Ingesting and Consuming Files

On This Page

Overview

This tutorial demonstrates how to ingest (write) a new file object to a data container in the platform, and consume (read) an ingested file, either from the dashboard or by using the Simple-Object Web API. The tutorial also demonstrates how to convert a CSV file to a NoSQL table by using the Spark SQL and DataFrames API.

The examples are for CSV and PNG files that are copied to example directories in the platform's predefined data containers. You can use the same methods to process other types of files, and you can also modify the file and container names and the data paths that are used in the tutorial examples, but it's up to you to ensure the existence of the elements that you reference.

Before You Begin

  • Follow the Working with Data Containers tutorial to learn how to create and delete container directories and access container data.

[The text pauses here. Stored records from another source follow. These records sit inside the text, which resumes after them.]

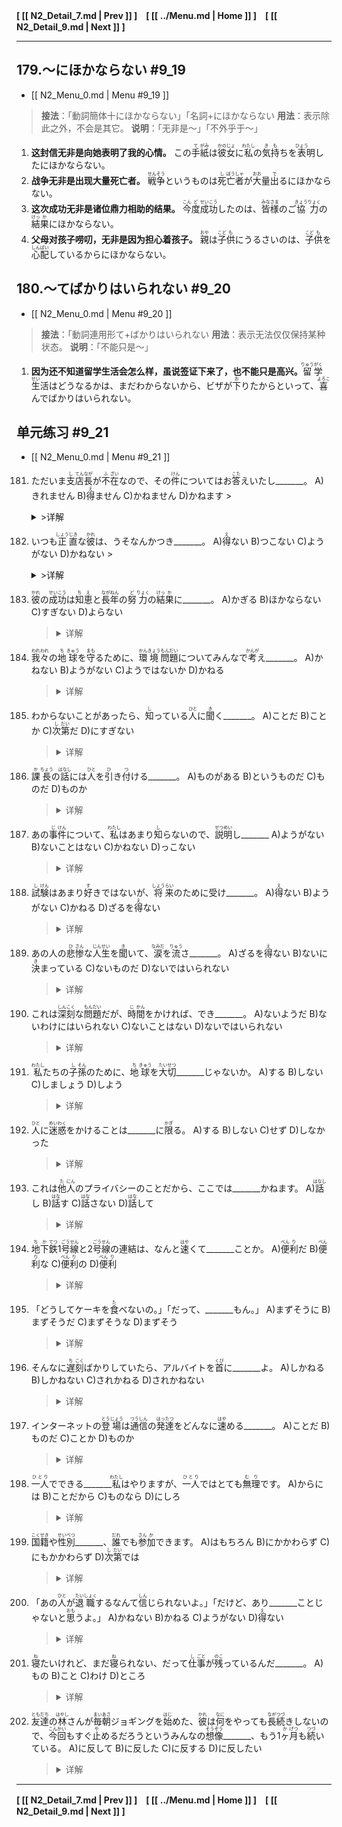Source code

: **[ [[ N2_Detail_7.md | Prev ]] ]　[ [[ ../Menu.md | Home ]] ]　[ [[ N2_Detail_9.md | Next ]] ]**

---
## 179.～にほかならない #9_19
* [[ N2_Menu_0.md | Menu #9_19 ]]

>**接法**：「動詞簡体十にほかならない」「名詞+にほかならない
>**用法**：表示除此之外，不会是其它。
>**说明**：「无非是～」「不外乎于～」

1. **这封信无非是向她表明了我的心情。**
この<ruby>手<rp>(</rp><rt>て</rt><rp>)</rp></ruby><ruby>紙<rp>(</rp><rt>がみ</rt><rp>)</rp></ruby>は<ruby>彼<rp>(</rp><rt>かの</rt><rp>)</rp></ruby><ruby>女<rp>(</rp><rt>じょ</rt><rp>)</rp></ruby>に<ruby>私<rp>(</rp><rt>わたし</rt><rp>)</rp></ruby>の<ruby>気<rp>(</rp><rt>き</rt><rp>)</rp></ruby><ruby>持<rp>(</rp><rt>も</rt><rp>)</rp></ruby>ちを<ruby>表<rp>(</rp><rt>ひょう</rt><rp>)</rp></ruby>明したにほかならない。
2. **战争无非是出现大量死亡者。**
<ruby>戦<rp>(</rp><rt>せん</rt><rp>)</rp></ruby><ruby>争<rp>(</rp><rt>そう</rt><rp>)</rp></ruby>というものは<ruby>死<rp>(</rp><rt>し</rt><rp>)</rp></ruby><ruby>亡<rp>(</rp><rt>ぼう</rt><rp>)</rp></ruby><ruby>者<rp>(</rp><rt>しゃ</rt><rp>)</rp></ruby>が<ruby>大<rp>(</rp><rt>おお</rt><rp>)</rp></ruby>量<ruby>出<rp>(</rp><rt>で</rt><rp>)</rp></ruby>るにほかならない。
3. **这次成功无非是诸位鼎力相助的结果。**
<ruby>今<rp>(</rp><rt>こん</rt><rp>)</rp></ruby><ruby>度<rp>(</rp><rt>ど</rt><rp>)</rp></ruby><ruby>成<rp>(</rp><rt>せい</rt><rp>)</rp></ruby><ruby>功<rp>(</rp><rt>こう</rt><rp>)</rp></ruby>したのは、<ruby>皆<rp>(</rp><rt>みな</rt><rp>)</rp></ruby><ruby>様<rp>(</rp><rt>さま</rt><rp>)</rp></ruby>のご<ruby>協<rp>(</rp><rt>きょう</rt><rp>)</rp></ruby><ruby>力<rp>(</rp><rt>りょく</rt><rp>)</rp></ruby>の<ruby>結<rp>(</rp><rt>けっ</rt><rp>)</rp></ruby><ruby>果<rp>(</rp><rt>か</rt><rp>)</rp></ruby>にほかならない。
4. **父母对孩子唠叨，无非是因为担心着孩子。**
<ruby>親<rp>(</rp><rt>おや</rt><rp>)</rp></ruby>は<ruby>子<rp>(</rp><rt>こど</rt><rp>)</rp></ruby><ruby>供<rp>(</rp><rt>も</rt><rp>)</rp></ruby>にうるさいのは、<ruby>子<rp>(</rp><rt>こど</rt><rp>)</rp></ruby><ruby>供<rp>(</rp><rt>も</rt><rp>)</rp></ruby>を<ruby>心<rp>(</rp><rt>しん</rt><rp>)</rp></ruby><ruby>配<rp>(</rp><rt>ぱい</rt><rp>)</rp></ruby>しているからにほかならない。

## 180.～てばかりはいられない #9_20
* [[ N2_Menu_0.md | Menu #9_20 ]]

>**接法**：「動詞連用形て+ばかりはいられない
>**用法**：表示无法仅仅保持某种状态。
>**说明**：「不能只是～」

1. **因为还不知道留学生活会怎么样，虽说签证下来了，也不能只是高兴。**
<ruby>留<rp>(</rp><rt>りゅう</rt><rp>)</rp></ruby><ruby>学<rp>(</rp><rt>がく</rt><rp>)</rp></ruby><ruby>生<rp>(</rp><rt>せい</rt><rp>)</rp></ruby>活はどうなるかは、まだわからないから、ビザが<ruby>下<rp>(</rp><rt>お</rt><rp>)</rp></ruby>りたからといって、<ruby>喜<rp>(</rp><rt>よろこ</rt><rp>)</rp></ruby>んでばかりはいられない。

## 单元练习 #9_21
* [[ N2_Menu_0.md | Menu #9_21 ]]

181. ただいま<ruby>支<rp>(</rp><rt>し</rt><rp>)</rp></ruby><ruby>店<rp>(</rp><rt>てん</rt><rp>)</rp></ruby><ruby>長<rp>(</rp><rt>なが</rt><rp>)</rp></ruby>が<ruby>不<rp>(</rp><rt>ふ</rt><rp>)</rp></ruby><ruby>在<rp>(</rp><rt>ざい</rt><rp>)</rp></ruby>なので、その<ruby>件<rp>(</rp><rt>けん</rt><rp>)</rp></ruby>についてはお<ruby>答<rp>(</rp><rt>こた</rt><rp>)</rp></ruby>えいたし_______。
A)きれません
B)<ruby>得<rp>(</rp><rt>え</rt><rp>)</rp></ruby>ません
C)かねません
D)かねます
    ><details>
    ><summary>
    >详解</summary>
    >
    >**答案**：
    **解析**：
    ></details>

182. いつも<ruby>正<rp>(</rp><rt>しょう</rt><rp>)</rp></ruby><ruby>直<rp>(</rp><rt>じき</rt><rp>)</rp></ruby>な<ruby>彼<rp>(</rp><rt>かれ</rt><rp>)</rp></ruby>は、うそなんかつき_______。
A)<ruby>得<rp>(</rp><rt>え</rt><rp>)</rp></ruby>ない
B)つこない
C)ようがない
D)かねない
    ><details>
    ><summary>
    >详解</summary>
    >
    >**答案**：
    **解析**：
    ></details>

3. <ruby>彼<rp>(</rp><rt>かれ</rt><rp>)</rp></ruby>の<ruby>成<rp>(</rp><rt>せい</rt><rp>)</rp></ruby><ruby>功<rp>(</rp><rt>こう</rt><rp>)</rp></ruby>は<ruby>知<rp>(</rp><rt>ち</rt><rp>)</rp></ruby><ruby>恵<rp>(</rp><rt>え</rt><rp>)</rp></ruby>と<ruby>長<rp>(</rp><rt>なが</rt><rp>)</rp></ruby><ruby>年<rp>(</rp><rt>ねん</rt><rp>)</rp></ruby>の<ruby>努<rp>(</rp><rt>ど</rt><rp>)</rp></ruby><ruby>力<rp>(</rp><rt>りょく</rt><rp>)</rp></ruby>の<ruby>結<rp>(</rp><rt>けっ</rt><rp>)</rp></ruby><ruby>果<rp>(</rp><rt>か</rt><rp>)</rp></ruby>に_______。
A)かぎる
B)ほかならない
C)すぎない
D)よらない
    ><details>
    ><summary>
    >详解</summary>
    >
    >**答案**：
    **解析**：
    ></details>

4. <ruby>我<rp>(</rp><rt>われ</rt><rp>)</rp></ruby><ruby>々<rp>(</rp><rt>われ</rt><rp>)</rp></ruby>の<ruby>地<rp>(</rp><rt>ち</rt><rp>)</rp></ruby><ruby>球<rp>(</rp><rt>きゅう</rt><rp>)</rp></ruby>を<ruby>守<rp>(</rp><rt>まも</rt><rp>)</rp></ruby>るために、<ruby>環<rp>(</rp><rt>かん</rt><rp>)</rp></ruby><ruby>境<rp>(</rp><rt>きょう</rt><rp>)</rp></ruby><ruby>問<rp>(</rp><rt>もん</rt><rp>)</rp></ruby><ruby>題<rp>(</rp><rt>だい</rt><rp>)</rp></ruby>についてみんなで<ruby>考<rp>(</rp><rt>かんが</rt><rp>)</rp></ruby>え_______。
A)かねない
B)ようがない
C)ようではないか
D)かねる
    ><details>
    ><summary>
    >详解</summary>
    >
    >**答案**：
    **解析**：
    ></details>

5. わからないことがあったら、<ruby>知<rp>(</rp><rt>し</rt><rp>)</rp></ruby>っている<ruby>人<rp>(</rp><rt>ひと</rt><rp>)</rp></ruby>に<ruby>聞<rp>(</rp><rt>き</rt><rp>)</rp></ruby>く_______。
A)ことだ
B)ことか
C)<ruby>次<rp>(</rp><rt>し</rt><rp>)</rp></ruby><ruby>第<rp>(</rp><rt>だい</rt><rp>)</rp></ruby>だ
D)にすぎない
    ><details>
    ><summary>
    >详解</summary>
    >
    >**答案**：
    **解析**：
    ></details>

6. <ruby>課<rp>(</rp><rt>か</rt><rp>)</rp></ruby><ruby>長<rp>(</rp><rt>ちょう</rt><rp>)</rp></ruby>の<ruby>話<rp>(</rp><rt>はなし</rt><rp>)</rp></ruby>には<ruby>人<rp>(</rp><rt>ひと</rt><rp>)</rp></ruby>を<ruby>引<rp>(</rp><rt>ひ</rt><rp>)</rp></ruby>き<ruby>付<rp>(</rp><rt>つ</rt><rp>)</rp></ruby>ける_______。
A)ものがある
B)というものだ
C)ものだ
D)ものか
    ><details>
    ><summary>
    >详解</summary>
    >
    >**答案**：
    **解析**：
    ></details>

7. あの<ruby>事<rp>(</rp><rt>じ</rt><rp>)</rp></ruby><ruby>件<rp>(</rp><rt>けん</rt><rp>)</rp></ruby>について、<ruby>私<rp>(</rp><rt>わたし</rt><rp>)</rp></ruby>はあまり<ruby>知<rp>(</rp><rt>し</rt><rp>)</rp></ruby>らないので、<ruby>説<rp>(</rp><rt>せつ</rt><rp>)</rp></ruby><ruby>明<rp>(</rp><rt>めい</rt><rp>)</rp></ruby>し_______
A)ようがない
B)ないことはない
C)かねない
D)っこない
    ><details>
    ><summary>
    >详解</summary>
    >
    >**答案**：
    **解析**：
    ></details>

8. <ruby>試<rp>(</rp><rt>し</rt><rp>)</rp></ruby><ruby>験<rp>(</rp><rt>けん</rt><rp>)</rp></ruby>はあまり<ruby>好<rp>(</rp><rt>す</rt><rp>)</rp></ruby>きではないが、<ruby>将<rp>(</rp><rt>しょう</rt><rp>)</rp></ruby><ruby>来<rp>(</rp><rt>らい</rt><rp>)</rp></ruby>のために受け_______。
A)<ruby>得<rp>(</rp><rt>え</rt><rp>)</rp></ruby>ない
B)ようがない
C)かねる
D)ざるを<ruby>得<rp>(</rp><rt>え</rt><rp>)</rp></ruby>ない
    ><details>
    ><summary>
    >详解</summary>
    >
    >**答案**：
    **解析**：
    ></details>

9. あの人の<ruby>悲<rp>(</rp><rt>ひ</rt><rp>)</rp></ruby><ruby>惨<rp>(</rp><rt>さん</rt><rp>)</rp></ruby>な<ruby>人<rp>(</rp><rt>じん</rt><rp>)</rp></ruby><ruby>生<rp>(</rp><rt>せい</rt><rp>)</rp></ruby>を<ruby>聞<rp>(</rp><rt>き</rt><rp>)</rp></ruby>いて、<ruby>涙<rp>(</rp><rt>なみだ</rt><rp>)</rp></ruby>を<ruby>流<rp>(</rp><rt>りゅう</rt><rp>)</rp></ruby>さ_______。
A)ざるを<ruby>得<rp>(</rp><rt>え</rt><rp>)</rp></ruby>ない
B)ないに<ruby>決<rp>(</rp><rt>き</rt><rp>)</rp></ruby>まっている
C)ないものだ
D)ないではいられない
    ><details>
    ><summary>
    >详解</summary>
    >
    >**答案**：
    **解析**：
    ></details>

10. これは<ruby>深<rp>(</rp><rt>しん</rt><rp>)</rp></ruby><ruby>刻<rp>(</rp><rt>こく</rt><rp>)</rp></ruby>な<ruby>問<rp>(</rp><rt>もん</rt><rp>)</rp></ruby><ruby>題<rp>(</rp><rt>だい</rt><rp>)</rp></ruby>だが、<ruby>時<rp>(</rp><rt>じ</rt><rp>)</rp></ruby><ruby>間<rp>(</rp><rt>かん</rt><rp>)</rp></ruby>をかければ、でき_______。
A)ないようだ
B)ないわけにはいられない
C)ないことはない
D)ないではいられない
    ><details>
    ><summary>
    >详解</summary>
    >
    >**答案**：
    **解析**：
    ></details>

11. <ruby>私<rp>(</rp><rt>わたし</rt><rp>)</rp></ruby>たちの<ruby>子<rp>(</rp><rt>し</rt><rp>)</rp></ruby><ruby>孫<rp>(</rp><rt>そん</rt><rp>)</rp></ruby>のために、<ruby>地<rp>(</rp><rt>ち</rt><rp>)</rp></ruby><ruby>球<rp>(</rp><rt>きゅう</rt><rp>)</rp></ruby>を<ruby>大<rp>(</rp><rt>たい</rt><rp>)</rp></ruby><ruby>切<rp>(</rp><rt>せつ</rt><rp>)</rp></ruby>_______じゃないか。
A)する
B)しない
C)しましょう
D)しよう
    ><details>
    ><summary>
    >详解</summary>
    >
    >**答案**：
    **解析**：
    ></details>

12. <ruby>人<rp>(</rp><rt>ひと</rt><rp>)</rp></ruby>に<ruby>迷<rp>(</rp><rt>めい</rt><rp>)</rp></ruby><ruby>惑<rp>(</rp><rt>わく</rt><rp>)</rp></ruby>をかけることは_______に<ruby>限<rp>(</rp><rt>かぎ</rt><rp>)</rp></ruby>る。
A)する
B)しない
C)せず
D)しなかった
    ><details>
    ><summary>
    >详解</summary>
    >
    >**答案**：
    **解析**：
    ></details>

13. これは<ruby>他<rp>(</rp><rt>た</rt><rp>)</rp></ruby><ruby>人<rp>(</rp><rt>にん</rt><rp>)</rp></ruby>のプライバシーのことだから、ここでは_______かねます。
A)<ruby>話<rp>(</rp><rt>はなし</rt><rp>)</rp></ruby>し
B)<ruby>話<rp>(</rp><rt>はな</rt><rp>)</rp></ruby>す
C)<ruby>話<rp>(</rp><rt>はな</rt><rp>)</rp></ruby>さない
D)<ruby>話<rp>(</rp><rt>はな</rt><rp>)</rp></ruby>して
    ><details>
    ><summary>
    >详解</summary>
    >
    >**答案**：
    **解析**：
    ></details>

14. <ruby>地<rp>(</rp><rt>ち</rt><rp>)</rp></ruby><ruby>下<rp>(</rp><rt>か</rt><rp>)</rp></ruby><ruby>鉄<rp>(</rp><rt>てつ</rt><rp>)</rp></ruby>1<ruby>号<rp>(</rp><rt>ごう</rt><rp>)</rp></ruby><ruby>線<rp>(</rp><rt>せん</rt><rp>)</rp></ruby>と2<ruby>号<rp>(</rp><rt>ごう</rt><rp>)</rp></ruby><ruby>線<rp>(</rp><rt>せん</rt><rp>)</rp></ruby>の連結は、なんと<ruby>速<rp>(</rp><rt>はや</rt><rp>)</rp></ruby>くて_______ことか。
A)<ruby>便<rp>(</rp><rt>べん</rt><rp>)</rp></ruby><ruby>利<rp>(</rp><rt>り</rt><rp>)</rp></ruby>だ
B)<ruby>便<rp>(</rp><rt>べん</rt><rp>)</rp></ruby><ruby>利<rp>(</rp><rt>り</rt><rp>)</rp></ruby>な
C)<ruby>便<rp>(</rp><rt>べん</rt><rp>)</rp></ruby><ruby>利<rp>(</rp><rt>り</rt><rp>)</rp></ruby>の
D)<ruby>便<rp>(</rp><rt>べん</rt><rp>)</rp></ruby><ruby>利<rp>(</rp><rt>り</rt><rp>)</rp></ruby>
    ><details>
    ><summary>
    >详解</summary>
    >
    >**答案**：
    **解析**：
    ></details>

15. 「どうしてケーキを<ruby>食<rp>(</rp><rt>た</rt><rp>)</rp></ruby>べないの。」「だって、_______もん。」
A)まずそうに
B)まずそうだ
C)まずそうな
D)まずそう
    ><details>
    ><summary>
    >详解</summary>
    >
    >**答案**：
    **解析**：
    ></details>

16. そんなに<ruby>遅<rp>(</rp><rt>ち</rt><rp>)</rp></ruby><ruby>刻<rp>(</rp><rt>こく</rt><rp>)</rp></ruby>ばかりしていたら、アルバイトを<ruby>首<rp>(</rp><rt>くび</rt><rp>)</rp></ruby>に_______よ。
A)しかねる
B)しかねない
C)されかねる
D)されかねない
    ><details>
    ><summary>
    >详解</summary>
    >
    >**答案**：
    **解析**：
    ></details>

17. インターネットの<ruby>登<rp>(</rp><rt>とう</rt><rp>)</rp></ruby><ruby>場<rp>(</rp><rt>じょう</rt><rp>)</rp></ruby>は<ruby>通<rp>(</rp><rt>つう</rt><rp>)</rp></ruby><ruby>信<rp>(</rp><rt>しん</rt><rp>)</rp></ruby>の<ruby>発<rp>(</rp><rt>はっ</rt><rp>)</rp></ruby><ruby>達<rp>(</rp><rt>たつ</rt><rp>)</rp></ruby>をどんなに<ruby>速<rp>(</rp><rt>はや</rt><rp>)</rp></ruby>める_______。
A)ことだ
B)ものだ
C)ことか
D)ものか
    ><details>
    ><summary>
    >详解</summary>
    >
    >**答案**：
    **解析**：
    ></details>

18. <ruby>一人<rp>(</rp><rt>ひとり</rt><rp>)</rp></ruby>でできる_______<ruby>私<rp>(</rp><rt>わたし</rt><rp>)</rp></ruby>はやりますが、<ruby>一人<rp>(</rp><rt>ひとり</rt><rp>)</rp></ruby>ではとても<ruby>無<rp>(</rp><rt>む</rt><rp>)</rp></ruby><ruby>理<rp>(</rp><rt>り</rt><rp>)</rp></ruby>です。
A)からには
B)ことだから
C)ものなら
D)にしろ
    ><details>
    ><summary>
    >详解</summary>
    >
    >**答案**：
    **解析**：
    ></details>

19. <ruby>国<rp>(</rp><rt>こく</rt><rp>)</rp></ruby><ruby>籍<rp>(</rp><rt>せき</rt><rp>)</rp></ruby>や<ruby>性<rp>(</rp><rt>せい</rt><rp>)</rp></ruby><ruby>別<rp>(</rp><rt>べつ</rt><rp>)</rp></ruby>_______、<ruby>誰<rp>(</rp><rt>だれ</rt><rp>)</rp></ruby>でも<ruby>参<rp>(</rp><rt>さん</rt><rp>)</rp></ruby><ruby>加<rp>(</rp><rt>か</rt><rp>)</rp></ruby>できます。
A)はもちろん
B)にかかわらず
C)にもかかわらず
D)<ruby>次<rp>(</rp><rt>し</rt><rp>)</rp></ruby><ruby>第<rp>(</rp><rt>だい</rt><rp>)</rp></ruby>では
    ><details>
    ><summary>
    >详解</summary>
    >
    >**答案**：
    **解析**：
    ></details>

20. 「あの<ruby>人<rp>(</rp><rt>ひと</rt><rp>)</rp></ruby>が<ruby>退<rp>(</rp><rt>たい</rt><rp>)</rp></ruby><ruby>職<rp>(</rp><rt>しょく</rt><rp>)</rp></ruby>するなんて<ruby>信<rp>(</rp><rt>しん</rt><rp>)</rp></ruby>じられないよ。」「だけど、あり_______ことじゃないと<ruby>思<rp>(</rp><rt>おも</rt><rp>)</rp></ruby>うよ。」
A)かねない
B)かねる
C)ようがない
D)<ruby>得<rp>(</rp><rt>え</rt><rp>)</rp></ruby>ない
    ><details>
    ><summary>
    >详解</summary>
    >
    >**答案**：
    **解析**：
    ></details>

21. <ruby>寝<rp>(</rp><rt>ね</rt><rp>)</rp></ruby>たいけれど、まだ<ruby>寝<rp>(</rp><rt>ね</rt><rp>)</rp></ruby>られない、だって<ruby>仕<rp>(</rp><rt>し</rt><rp>)</rp></ruby><ruby>事<rp>(</rp><rt>ごと</rt><rp>)</rp></ruby>が<ruby>残<rp>(</rp><rt>のこ</rt><rp>)</rp></ruby>っているんだ_______。
A)もの
B)こと
C)わけ
D)ところ
    ><details>
    ><summary>
    >详解</summary>
    >
    >**答案**：
    **解析**：
    ></details>

22. <ruby>友<rp>(</rp><rt>とも</rt><rp>)</rp></ruby><ruby>達<rp>(</rp><rt>だち</rt><rp>)</rp></ruby>の<ruby>林<rp>(</rp><rt>はやし</rt><rp>)</rp></ruby>さんが<ruby>毎<rp>(</rp><rt>まい</rt><rp>)</rp></ruby><ruby>朝<rp>(</rp><rt>あさ</rt><rp>)</rp></ruby>ジョギングを<ruby>始<rp>(</rp><rt>はじ</rt><rp>)</rp></ruby>めた、<ruby>彼<rp>(</rp><rt>かれ</rt><rp>)</rp></ruby>は<ruby>何<rp>(</rp><rt>なに</rt><rp>)</rp></ruby>をやっても<ruby>長<rp>(</rp><rt>なが</rt><rp>)</rp></ruby><ruby>続<rp>(</rp><rt>つづ</rt><rp>)</rp></ruby>きしないので、<ruby>今<rp>(</rp><rt>こん</rt><rp>)</rp></ruby><ruby>回<rp>(</rp><rt>かい</rt><rp>)</rp></ruby>もすぐ<ruby>止<rp>(</rp><rt>や</rt><rp>)</rp></ruby>めるだろうというみんなの<ruby>想<rp>(</rp><rt>そう</rt><rp>)</rp></ruby><ruby>像<rp>(</rp><rt>ぞう</rt><rp>)</rp></ruby>_______、もう1<ruby>ヶ<rp>(</rp><rt>か</rt><rp>)</rp></ruby><ruby>月<rp>(</rp><rt>げつ</rt><rp>)</rp></ruby>も<ruby>続<rp>(</rp><rt>つづ</rt><rp>)</rp></ruby>いている。
A)に反して
B)に反した
C)に反する
D)に反したい
    ><details>
    ><summary>
    >详解</summary>
    >
    >**答案**：
    **解析**：
    ></details>



---
**[ [[ N2_Detail_7.md | Prev ]] ]　[ [[ ../Menu.md | Home ]] ]　[ [[ N2_Detail_9.md | Next ]] ]**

  • Note that to send web-API requests, as demonstrated in this tutorial, you need to have the URL of the parent tenant's webapi service, and either a platform username and password or an access key for authentication. To learn more and to understand how to structure and secure the web-API requests, see the web-APIs reference, and especially Data-Service Web-API General Structure and Securing Your Web-API Requests. (The tutorial Postman examples use the username-password authentication method, but if you prefer, you can replace this with access-key authentication, as explained in the documentation.) To understand how data paths are set in web-API requests, see RESTful Web and Management API Data Paths.

Using the Dashboard to Ingest and Consume Files

You can easily ingest and consume files from the dashboard.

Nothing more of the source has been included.